Virtual charter schools, which allow kids to learn online from home, may be the wave of the future in a rural state like New Mexico. But they're also unproven and politically contentious, as a recent decision by the state's Public Education Commission illustrates.
Last week, the PEC—an elected body that essentially serves as a statewide school board—rejected the application of New Mexico Connections Academy, which would have been New Mexico's first state-chartered virtual K-12 school.
"[It was] a political decision, a political issue," says Paul Gessing, a board member for the Santa Fe-based NMCA and the executive director of the libertarian Rio Grande Foundation.
Gessing says the PEC has been reluctant to support charter schools because they shake up the education establishment. If the PEC supported new educational models, he says, it would be like "a McDonald's being sponsored by a Wendy's."
But Public Education Commissioner Jeff Carr, D-Colfax, has his reasons for voting to reject NMCA's application.
"I don't want a physician working on me who's gone to a virtual school," Carr, a history teacher at Taos High School, tells SFR. "A computer is never going to replace a teacher."
Gessing and Carr represent two sides of an increasingly politicized debate over virtual charter schools. K12 Inc., a corporation that partners with public schools to operate virtual charters, opened its first location in New Mexico this school year. Already, the state has provided more than $400,000 in funding for that school, the Farmington-based New Mexico Virtual Academy, and advocates are working to replicate the model elsewhere.
NMCA board chairman and outgoing state Sen. Mark Boitano, R-Bernalillo, says virtual charter schools expand education options, employ licensed teachers and help students who need to learn at a different pace.
"That's the whole point," Boitano, who helped write the state's charter law in 1999, tells SFR. "We're supposed to be change agents. [There's] supposed to be disruption to the status quo."
But critics say disruption may not be a good thing. So far, virtual charter schools' effectiveness is unproven at best.
"They raise a whole host of questions," David Harrell, deputy director of the Legislative Education Study Committee, says. "They create educational opportunities in circumstances that the state's never imagined."
New Mexico has already experimented with virtual learning through its Innovative Digital Education and Learning program, which provides online courses to public schools. Virtual charter schools like NMVA take it to the next level by transferring the classroom almost completely to the web. (NMVA does have a community building in Farmington, but many of its students live elsewhere.)
Across the nation, more than 200,000 students log in to school from a computer each day. Santa Fe Public Schools Superintendent Joel Boyd says SFPS is also looking into having an online school.

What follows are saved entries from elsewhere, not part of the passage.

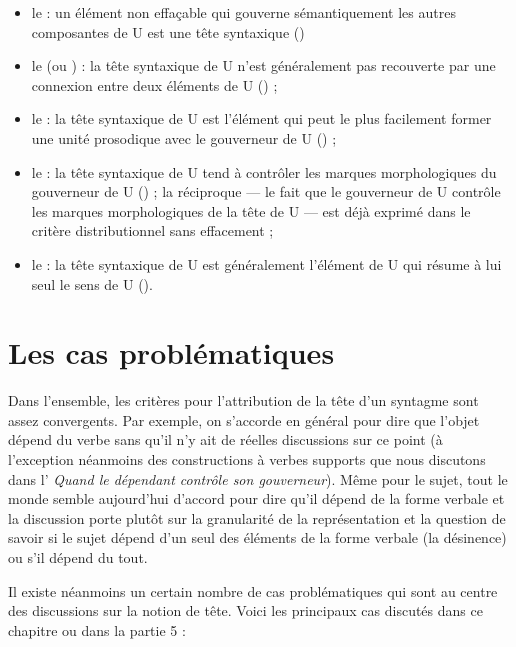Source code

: \begin{itemize}
\item le  : un élément non effaçable qui gouverne sémantiquement les autres composantes de U est une tête syntaxique ()
\item le  (ou ) : la tête syntaxique de U n’est généralement pas recouverte par une connexion entre deux éléments de U () ;
\item le  : la tête syntaxique de U est l’élément qui peut le plus facilement former une unité prosodique avec le gouverneur de U () ;
\item le  : la tête syntaxique de U tend à contrôler les marques morphologiques du gouverneur de U () ; la réciproque — le fait que le gouverneur de U contrôle les marques morphologiques de la tête de U — est déjà exprimé dans le critère distributionnel sans effacement ;
\item le  : la tête syntaxique de U est généralement l’élément de U qui résume à lui seul le sens de U ().
\end{itemize}

\section{Les cas problématiques}\label{sec:3.3.21}

Dans l’ensemble, les critères pour l’attribution de la tête d’un syntagme sont assez convergents. Par exemple, on s’accorde en général pour dire que l’objet dépend du verbe sans qu’il n’y ait de réelles discussions sur ce point (à l’exception néanmoins des constructions à verbes supports que nous discutons dans l’ \textit{Quand le dépendant contrôle son gouverneur}). Même pour le sujet, tout le monde semble aujourd’hui d’accord pour dire qu’il dépend de la forme verbale et la discussion porte plutôt sur la granularité de la représentation et la question de savoir si le sujet dépend d’un seul des éléments de la forme verbale (la désinence) ou s’il dépend du tout.

Il existe néanmoins un certain nombre de cas problématiques qui sont au centre des discussions sur la notion de tête. Voici les principaux cas discutés dans ce chapitre ou dans la partie 5 :

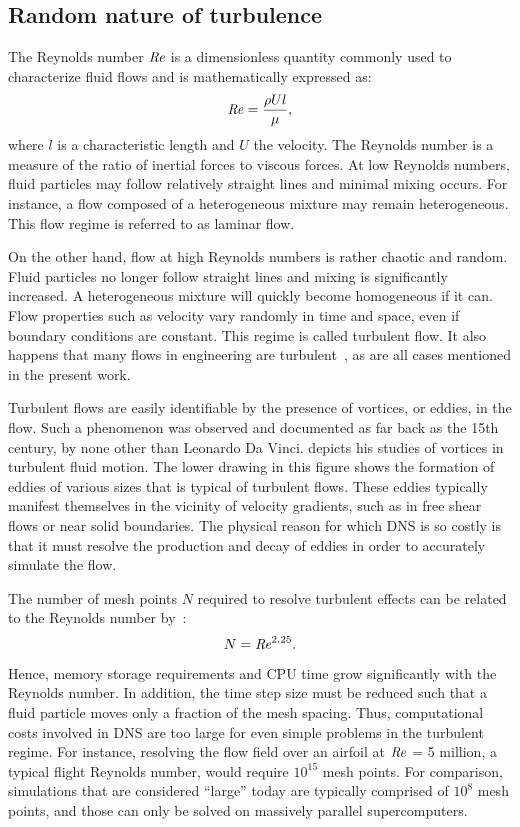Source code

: \subsection{Random nature of turbulence}
\label{sec:random}
%
The Reynolds number $\mbox{\textit{Re}}$ is a dimensionless quantity commonly used to characterize fluid flows and is mathematically expressed as:
\begin{equation*}
    \mbox{\textit{Re}} = \frac{\rho U l}{\mu},
\end{equation*}
where $l$ is a characteristic length and $U$ the velocity. The Reynolds number is a measure of the ratio of inertial forces to viscous forces. At low Reynolds numbers, fluid particles may follow relatively straight lines and minimal mixing occurs. For instance, a flow composed of a heterogeneous mixture may remain heterogeneous. This flow regime is referred to as laminar flow.

On the other hand, flow at high Reynolds numbers is rather chaotic and random. Fluid particles no longer follow straight lines and mixing is significantly increased. A heterogeneous mixture will quickly become homogeneous if it can. Flow properties such as velocity vary randomly in time and space, even if boundary conditions are constant. This regime is called turbulent flow. It also happens that many flows in engineering are turbulent~\cite{versteeg2007introduction}, as are all cases mentioned in the present work.

Turbulent flows are easily identifiable by the presence of vortices, or eddies, in the flow. Such a phenomenon was observed and documented as far back as the 15th century, by none other than Leonardo Da Vinci.  depicts his studies of vortices in turbulent fluid motion. The lower drawing in this figure shows the formation of eddies of various sizes that is typical of turbulent flows. These eddies typically manifest themselves in the vicinity of velocity gradients, such as in free shear flows or near solid boundaries. The physical reason for which DNS is so costly is that it must resolve the production and decay of eddies in order to accurately simulate the flow.

The number of mesh points $N$ required to resolve turbulent effects can be related to the Reynolds number by~\cite{wilcox1998turbulence}:
\begin{equation*}
    N = \mbox{\textit{Re}}^{2.25}.
\end{equation*}
Hence, memory storage requirements and CPU time grow significantly with the Reynolds number. In addition, the time step size must be reduced such that a fluid particle moves only a fraction of the mesh spacing. Thus, computational costs involved in DNS are too large for even simple problems in the turbulent regime. For instance, resolving the flow field over an airfoil at $\mbox{\textit{Re}}$ = 5 million, a typical flight Reynolds number, would require $10^{15}$ mesh points. For comparison, simulations that are considered ``large'' today are typically comprised of $10^{8}$ mesh points, and those can only be solved on massively parallel supercomputers.

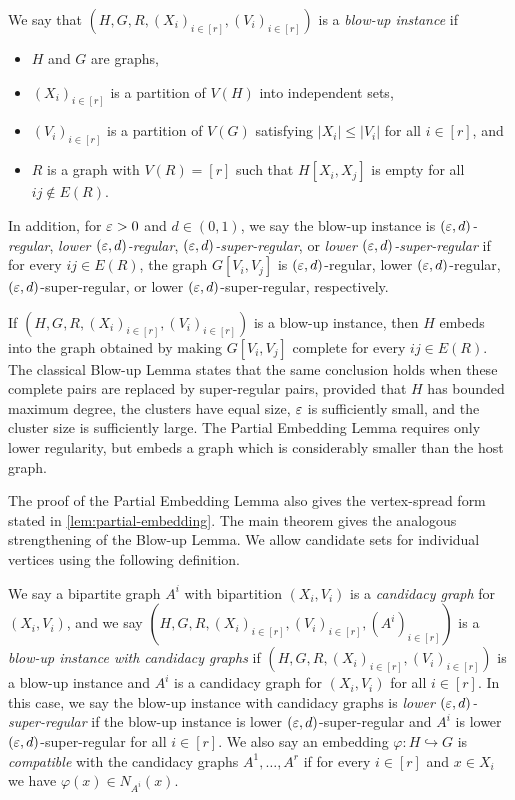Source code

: \documentclass[11pt]{amsart}
\begin{document}
\begin{definition}
    We say that $\left(H, G, R, (X_i)_{i\in [r]}, (V_i)_{i\in [r]}\right)$ is a \textit{blow-up instance} if 
\begin{itemize}
    \item $H$ and $G$ are graphs,
    \item $(X_i)_{i \in [r]}$ is a partition of $V(H)$ into independent sets,
    \item $(V_i)_{i \in [r]}$ is a partition of $V(G)$ satisfying $|X_i| \leq |V_i|$ for all $i \in [r]$, and
    \item $R$ is a graph with $V(R) = [r]$ such that $H[X_i, X_j]$ is empty for all $ij \notin E(R)$.    
\end{itemize}
In addition, for $\eps > 0$ and $d \in (0, 1)$, we say the blow-up instance is \textit{$(\eps, d)$-regular}, \textit{lower $(\eps, d)$-regular}, \textit{$(\eps, d)$-super-regular}, or \textit{lower $(\eps, d)$-super-regular} if for every $ij \in E(R)$, the graph $G[V_i, V_j]$ is $(\eps, d)$-regular, lower $(\eps, d)$-regular, $(\eps, d)$-super-regular, or lower $(\eps, d)$-super-regular, respectively. 
\end{definition}

If $(H,G,R,(X_i)_{i\in[r]},(V_i)_{i\in[r]})$ is a blow-up instance, then
$H$ embeds into the graph obtained by making $G[V_i,V_j]$ complete for every
$ij\in E(R)$.  The classical Blow-up Lemma states that the same conclusion
holds when these complete pairs are replaced by super-regular pairs, provided
that $H$ has bounded maximum degree, the clusters have equal size, $\eps$ is
sufficiently small, and the cluster size is sufficiently large.  The Partial
Embedding Lemma requires only lower regularity, but embeds a graph which is
considerably smaller than the host graph.

The proof of the Partial Embedding Lemma also gives the vertex-spread form
stated in \cref{lem:partial-embedding}.  The main theorem gives the analogous
strengthening of the Blow-up Lemma.  We allow candidate sets for individual
vertices using the following definition.

\begin{definition}
    We say a bipartite graph $A^i$ with bipartition $(X_i, V_i)$ is a \textit{candidacy graph} for $(X_i, V_i)$, and we say $(H, G, R, (X_i)_{i\in [r]},\allowbreak (V_i)_{i\in [r]}, (A^i)_{i\in[r]})$ is a \textit{blow-up instance with candidacy graphs} if $(H, G, R,\allowbreak (X_i)_{i\in [r]},\allowbreak (V_i)_{i\in [r]})$ is a blow-up instance and $A^i$ is a candidacy graph for $(X_i, V_i)$ for all $i \in [r]$.  In this case, we say the blow-up instance with candidacy graphs is \textit{lower $(\eps, d)$-super-regular} if the blow-up instance is lower $(\eps, d)$-super-regular and $A^i$ is lower $(\eps, d)$-super-regular for all $i \in [r]$.  We also say an embedding $\varphi : H \hookrightarrow G$ is \textit{compatible} with the candidacy graphs $A^1, \dots, A^r$ if for every $i \in [r]$ and $x \in X_i$ we have $\varphi(x) \in N_{A^i}(x)$.
\end{definition}
\end{document}

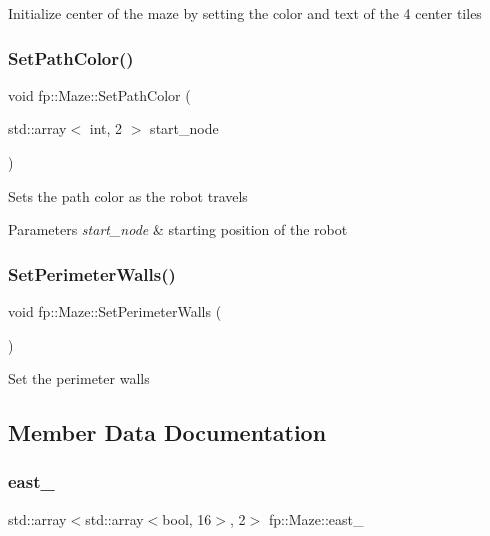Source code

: Initialize center of the maze by setting the color and text of the 4 center tiles \mbox{\label{classfp_1_1_maze_ace62554f667bd404e059bb61166e44f0}} 
\subsubsection{\texorpdfstring{Set\+Path\+Color()}{SetPathColor()}}
{\footnotesize\ttfamily void fp\+::\+Maze\+::\+Set\+Path\+Color (\begin{DoxyParamCaption}\item[{std\+::array$<$ int, 2 $>$}]{start\+\_\+node }\end{DoxyParamCaption})}

Sets the path color as the robot travels 
\begin{DoxyParams}{Parameters}
{\em start\+\_\+node} & starting position of the robot \\
\hline
\end{DoxyParams}
\mbox{\label{classfp_1_1_maze_a689d998d05f671c2644804ee912c5e79}} 
\subsubsection{\texorpdfstring{Set\+Perimeter\+Walls()}{SetPerimeterWalls()}}
{\footnotesize\ttfamily void fp\+::\+Maze\+::\+Set\+Perimeter\+Walls (\begin{DoxyParamCaption}{ }\end{DoxyParamCaption})\hspace{0.3cm}{\ttfamily [static]}}

Set the perimeter walls 

\subsection{Member Data Documentation}
\mbox{\label{classfp_1_1_maze_ac1d6b5fc763eff421af708aa39f2141a}} 
\subsubsection{\texorpdfstring{east\+\_\+}{east\_}}
{\footnotesize\ttfamily std\+::array$<$std\+::array$<$bool, 16$>$, 2$>$ fp\+::\+Maze\+::east\+\_\+}

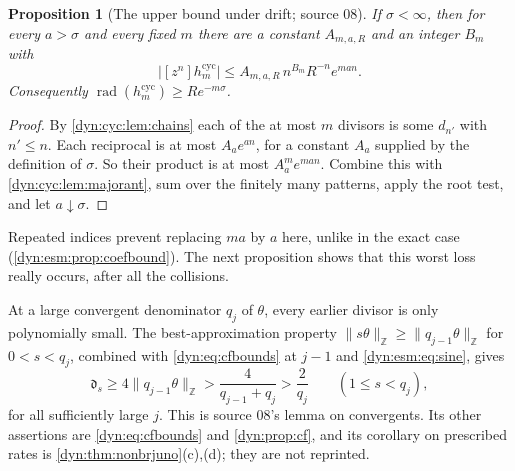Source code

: \documentclass[11pt,letterpaper]{article}
\newtheorem{proposition}[proposition]{Proposition}
\theoremstyle{definition}
\theoremstyle{remark}
\newcommand{\Z}{\mathbb Z}
\newcommand{\rad}{\operatorname{rad}}
\numberwithin{equation}{section}
\begin{document}
\begin{proposition}[The upper bound under drift; source 08]
\label{dyn:cyc:prop:upper}
If $\sigma<\infty$, then for every $a>\sigma$ and every fixed $m$ there are a
constant $A_{m,a,R}$ and an integer $B_m$ with
\begin{equation}\label{dyn:cyc:eq:upper}
 \bigl|[z^{n}]h^{\mathrm{cyc}}_m\bigr|\le A_{m,a,R}\,n^{B_m}R^{-n}e^{man}.
\end{equation}
Consequently $\rad(h^{\mathrm{cyc}}_m)\ge Re^{-m\sigma}$.
\end{proposition}
\begin{proof}
By \cref{dyn:cyc:lem:chains} each of the at most $m$ divisors is some
$d_{n'}$ with $n'\le n$. Each reciprocal is at most $A_ae^{an}$, for a
constant $A_a$ supplied by the definition of $\sigma$. So their product is
at most $A_a^{m}e^{man}$. Combine this with \cref{dyn:cyc:lem:majorant},
sum over the finitely many patterns, apply the root test, and let
$a\downarrow\sigma$.
\end{proof}

Repeated indices prevent replacing $ma$ by $a$ here, unlike in the exact
case (\cref{dyn:esm:prop:coefbound}). The next proposition shows that this
worst loss really occurs, after all the collisions.

At a large convergent denominator $q_j$ of $\theta$, every earlier divisor
is only polynomially small. The best-approximation property
$\|s\theta\|_{\Z}\ge\|q_{j-1}\theta\|_{\Z}$ for $0<s<q_j$, combined with
\eqref{dyn:eq:cfbounds} at $j-1$ and \eqref{dyn:esm:eq:sine}, gives
\cite{Marmi,CarminatiMarmi}
\begin{equation}\label{dyn:cyc:eq:earlier}
 \mathfrak d_s\ge4\|q_{j-1}\theta\|_{\Z}>\frac4{q_{j-1}+q_j}>\frac2{q_j}
 \qquad(1\le s<q_j),
\end{equation}
for all sufficiently large $j$. This is source 08's lemma on convergents. Its
other assertions are \eqref{dyn:eq:cfbounds} and \cref{dyn:prop:cf}, and its
corollary on prescribed rates is \cref{dyn:thm:nonbrjuno}(c),(d); they are
not reprinted.
\end{document}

The idea is controversial. A study released in July by the National Education Policy Center found that only half of the students at schools operated by K12, the largest virtual charter school company in the country, graduate on time. (New Mexico's graduation rate is 66.1 percent.) The study also found that, in 2011, just over 27 percent of K12's schools met the performance standards mandated by No Child Left Behind—far below the nationwide average of 52 percent. In other states, K12-associated schools have endured criticism for poor student performance and racking up too much debt.
But Gessing says virtual schools have other advantages. A Rio Grande Foundation study found that virtual charter schools operate at a lower per-student cost than traditional public schools and cited efforts in states like Ohio and Hawaii that successfully combined traditional classroom schooling with online education.
"I wouldn't say there's a clear-cut illustration that these schools are failing," Gessing says.
Regardless of educational performance, K12 is reaping profits. In the fourth quarter of fiscal year 2012, the company reported $170.4 million in revenues—a 32.8 percent increase over the previous year.
Had NMCA's charter application been approved, however, it would have sourced curriculum and material from a different company: Baltimore-based Connections Education, LLC. Boitano, who says he was at first skeptical about virtual education, says Connections' accountability system helped convince him.
But there's another link: Until July, Connections was a member the American Legislative Exchange Council, the corporate-backed, right-wing nonprofit—for which Boitano serves as an education task force manager. Boitano says any impression that ALEC convinced him to back virtual charter schools is "not going to fly," adding that he's only been to two or three ALEC conferences in his 15 years as a legislator.
But questions also linger about the legality of virtual schools in New Mexico. PEC Vice Chairwoman Carolyn Shearman, D-Eddy, says she supports online education but voted against NMCA's application because of a 2008 Attorney General's Office advisory and a 2009 charter schools division opinion saying the PEC cannot approve schools that aren't "brick-and-mortar." She says charter laws need to be updated to address virtual schools.
NMCA board members say they plan to appeal the PEC's decision to Public Education Secretary-designate Hanna Skandera, who helped push similar reform efforts in Florida, whose agency recommended approval of NMCA, and who has the authority to override the PEC. Whatever happens, Harrell expects the debate to continue.
"It's a fundamental issue the Legislature will wrestle with next session," he says.
Editor's note: A previous version of this story stated that K12 schools had been "shut down" for failing to improve student performance; no K12 school has been shut down for that reason. SFR regrets the error.